■ Task prompt ■
When you return the lines below, go from the first through the line with "6. ❌ **Email service** (comunicación)", keep them exact, and leave out every picture.

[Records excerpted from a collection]
▼
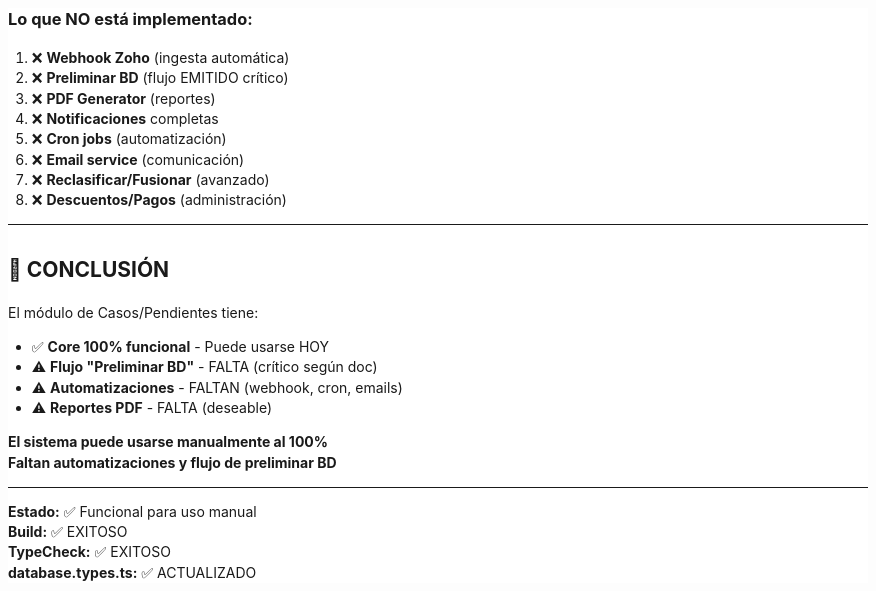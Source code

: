 ### Lo que NO está implementado:
1. ❌ **Webhook Zoho** (ingesta automática)
2. ❌ **Preliminar BD** (flujo EMITIDO crítico)
3. ❌ **PDF Generator** (reportes)
4. ❌ **Notificaciones** completas
5. ❌ **Cron jobs** (automatización)
6. ❌ **Email service** (comunicación)
7. ❌ **Reclasificar/Fusionar** (avanzado)
8. ❌ **Descuentos/Pagos** (administración)

---

## 🚀 CONCLUSIÓN

El módulo de Casos/Pendientes tiene:
- ✅ **Core 100% funcional** - Puede usarse HOY
- ⚠️ **Flujo "Preliminar BD"** - FALTA (crítico según doc)
- ⚠️ **Automatizaciones** - FALTAN (webhook, cron, emails)
- ⚠️ **Reportes PDF** - FALTA (deseable)

**El sistema puede usarse manualmente al 100%**  
**Faltan automatizaciones y flujo de preliminar BD**

---

**Estado:** ✅ Funcional para uso manual  
**Build:** ✅ EXITOSO  
**TypeCheck:** ✅ EXITOSO  
**database.types.ts:** ✅ ACTUALIZADO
▲
■ Completed exercise ■
Source code

: ### Lo que NO está implementado:
1. ❌ **Webhook Zoho** (ingesta automática)
2. ❌ **Preliminar BD** (flujo EMITIDO crítico)
3. ❌ **PDF Generator** (reportes)
4. ❌ **Notificaciones** completas
5. ❌ **Cron jobs** (automatización)
6. ❌ **Email service** (comunicación)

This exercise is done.